▶ [What to produce]
The answer should be the lines from the one with "The script is" through the final line of the entries, restated word for word.

▶ [Material to process]
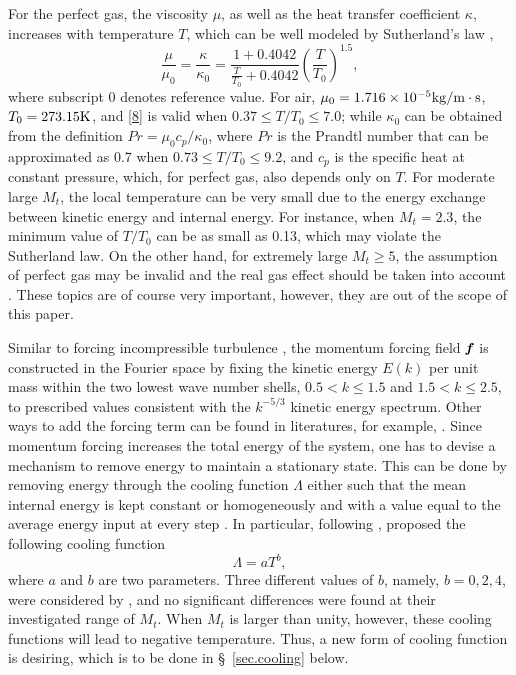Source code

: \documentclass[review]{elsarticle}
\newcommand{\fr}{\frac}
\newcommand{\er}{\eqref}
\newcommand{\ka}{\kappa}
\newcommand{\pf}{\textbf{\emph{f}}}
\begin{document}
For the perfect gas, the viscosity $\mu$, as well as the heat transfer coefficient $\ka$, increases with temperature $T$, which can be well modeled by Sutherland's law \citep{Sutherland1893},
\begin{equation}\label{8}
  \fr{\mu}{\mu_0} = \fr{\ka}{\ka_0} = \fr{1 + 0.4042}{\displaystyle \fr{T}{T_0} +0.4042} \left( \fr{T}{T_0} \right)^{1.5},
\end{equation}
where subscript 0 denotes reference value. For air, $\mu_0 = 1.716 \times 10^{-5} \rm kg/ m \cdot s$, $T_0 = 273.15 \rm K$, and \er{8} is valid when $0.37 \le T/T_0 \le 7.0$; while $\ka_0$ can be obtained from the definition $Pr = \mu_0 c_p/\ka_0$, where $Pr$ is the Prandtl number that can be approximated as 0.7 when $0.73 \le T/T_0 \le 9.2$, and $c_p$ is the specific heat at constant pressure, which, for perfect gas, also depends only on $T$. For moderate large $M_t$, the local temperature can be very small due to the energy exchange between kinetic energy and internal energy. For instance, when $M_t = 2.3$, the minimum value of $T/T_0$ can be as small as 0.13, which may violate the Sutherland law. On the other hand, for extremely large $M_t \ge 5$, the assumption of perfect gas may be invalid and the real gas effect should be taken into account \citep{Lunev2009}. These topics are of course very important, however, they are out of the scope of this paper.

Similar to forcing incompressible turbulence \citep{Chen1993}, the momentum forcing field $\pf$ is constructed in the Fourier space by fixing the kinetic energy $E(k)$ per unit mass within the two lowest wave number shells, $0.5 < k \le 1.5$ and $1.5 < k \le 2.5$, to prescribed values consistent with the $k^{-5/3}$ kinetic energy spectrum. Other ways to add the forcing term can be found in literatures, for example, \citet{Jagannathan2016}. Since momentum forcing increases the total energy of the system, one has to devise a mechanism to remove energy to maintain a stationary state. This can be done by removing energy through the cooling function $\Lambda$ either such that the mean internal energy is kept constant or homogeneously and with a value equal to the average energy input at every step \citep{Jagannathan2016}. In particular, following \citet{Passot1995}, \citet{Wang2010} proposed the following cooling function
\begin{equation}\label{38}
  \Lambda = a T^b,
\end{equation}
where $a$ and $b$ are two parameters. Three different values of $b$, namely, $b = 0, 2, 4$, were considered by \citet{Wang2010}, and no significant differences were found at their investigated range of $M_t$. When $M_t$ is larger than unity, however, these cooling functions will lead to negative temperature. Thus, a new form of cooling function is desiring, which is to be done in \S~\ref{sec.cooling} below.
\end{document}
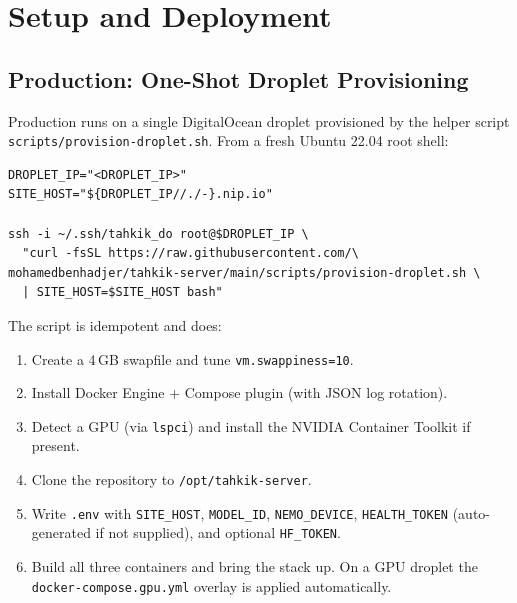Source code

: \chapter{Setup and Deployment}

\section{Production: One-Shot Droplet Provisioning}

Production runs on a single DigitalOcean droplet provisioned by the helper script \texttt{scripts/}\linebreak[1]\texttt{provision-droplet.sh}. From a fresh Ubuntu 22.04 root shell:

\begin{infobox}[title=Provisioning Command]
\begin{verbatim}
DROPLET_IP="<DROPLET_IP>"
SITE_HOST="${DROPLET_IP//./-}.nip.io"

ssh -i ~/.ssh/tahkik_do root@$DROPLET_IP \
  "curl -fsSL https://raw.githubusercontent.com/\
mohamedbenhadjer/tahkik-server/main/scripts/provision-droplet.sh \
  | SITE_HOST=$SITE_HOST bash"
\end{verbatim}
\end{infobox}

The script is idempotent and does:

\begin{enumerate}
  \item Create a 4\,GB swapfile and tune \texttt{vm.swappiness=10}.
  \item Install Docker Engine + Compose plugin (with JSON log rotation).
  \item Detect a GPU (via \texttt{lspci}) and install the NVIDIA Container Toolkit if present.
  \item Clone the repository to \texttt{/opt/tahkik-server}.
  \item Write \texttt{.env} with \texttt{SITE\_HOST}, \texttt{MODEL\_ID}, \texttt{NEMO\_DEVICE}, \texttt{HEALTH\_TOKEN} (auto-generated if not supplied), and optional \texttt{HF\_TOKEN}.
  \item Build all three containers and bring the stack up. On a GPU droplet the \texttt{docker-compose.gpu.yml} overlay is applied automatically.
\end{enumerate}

▶ [Task response]
The script is idempotent and does:

\begin{enumerate}
  \item Create a 4\,GB swapfile and tune \texttt{vm.swappiness=10}.
  \item Install Docker Engine + Compose plugin (with JSON log rotation).
  \item Detect a GPU (via \texttt{lspci}) and install the NVIDIA Container Toolkit if present.
  \item Clone the repository to \texttt{/opt/tahkik-server}.
  \item Write \texttt{.env} with \texttt{SITE\_HOST}, \texttt{MODEL\_ID}, \texttt{NEMO\_DEVICE}, \texttt{HEALTH\_TOKEN} (auto-generated if not supplied), and optional \texttt{HF\_TOKEN}.
  \item Build all three containers and bring the stack up. On a GPU droplet the \texttt{docker-compose.gpu.yml} overlay is applied automatically.
\end{enumerate}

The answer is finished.